--- RECORDS SUPPLIED Enclosed Below ---

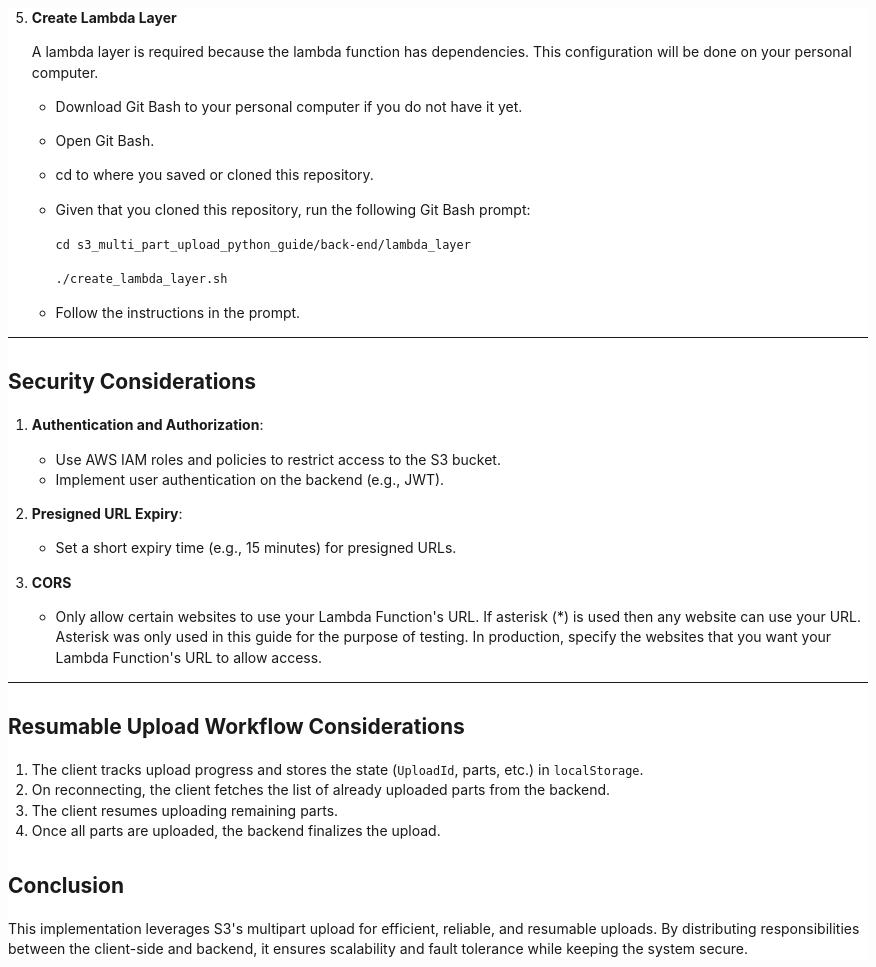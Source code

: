 5. **Create Lambda Layer**

    A lambda layer is required because the lambda function has dependencies. This configuration will be done on your personal computer.
    
    - Download Git Bash to your personal computer if you do not have it yet.
    - Open Git Bash.
    - cd to where you saved or cloned this repository.
    - Given that you cloned this repository, run the following Git Bash prompt:

        ```
        cd s3_multi_part_upload_python_guide/back-end/lambda_layer
        ```
        ```
        ./create_lambda_layer.sh
        ```
    - Follow the instructions in the prompt.
---

## Security Considerations
1. **Authentication and Authorization**:
   - Use AWS IAM roles and policies to restrict access to the S3 bucket.
   - Implement user authentication on the backend (e.g., JWT).

2. **Presigned URL Expiry**:
   - Set a short expiry time (e.g., 15 minutes) for presigned URLs.

3. **CORS**
    - Only allow certain websites to use your Lambda Function's URL. If asterisk (*) is used then any website can use your URL. Asterisk was only used in this guide for the purpose of testing. In production, specify the websites that you want your Lambda Function's URL to allow access. 
---
## Resumable Upload Workflow Considerations
1. The client tracks upload progress and stores the state (`UploadId`, parts, etc.) in `localStorage`.
2. On reconnecting, the client fetches the list of already uploaded parts from the backend.
3. The client resumes uploading remaining parts.
4. Once all parts are uploaded, the backend finalizes the upload.

## Conclusion
This implementation leverages S3's multipart upload for efficient, reliable, and resumable uploads. By distributing responsibilities between the client-side and backend, it ensures scalability and fault tolerance while keeping the system secure.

--- End of Enclosed RECORDS SUPPLIED ---

- WHAT YOU SHOULD DO:
What should appear is an exact copy of the lines from the one with "- Use AWS IAM" through the end of the entries above, ends included, and no other text.

- RESPONSE TO THIS TASK:
   - Use AWS IAM roles and policies to restrict access to the S3 bucket.
   - Implement user authentication on the backend (e.g., JWT).

2. **Presigned URL Expiry**:
   - Set a short expiry time (e.g., 15 minutes) for presigned URLs.

3. **CORS**
    - Only allow certain websites to use your Lambda Function's URL. If asterisk (*) is used then any website can use your URL. Asterisk was only used in this guide for the purpose of testing. In production, specify the websites that you want your Lambda Function's URL to allow access. 
---
## Resumable Upload Workflow Considerations
1. The client tracks upload progress and stores the state (`UploadId`, parts, etc.) in `localStorage`.
2. On reconnecting, the client fetches the list of already uploaded parts from the backend.
3. The client resumes uploading remaining parts.
4. Once all parts are uploaded, the backend finalizes the upload.

## Conclusion
This implementation leverages S3's multipart upload for efficient, reliable, and resumable uploads. By distributing responsibilities between the client-side and backend, it ensures scalability and fault tolerance while keeping the system secure.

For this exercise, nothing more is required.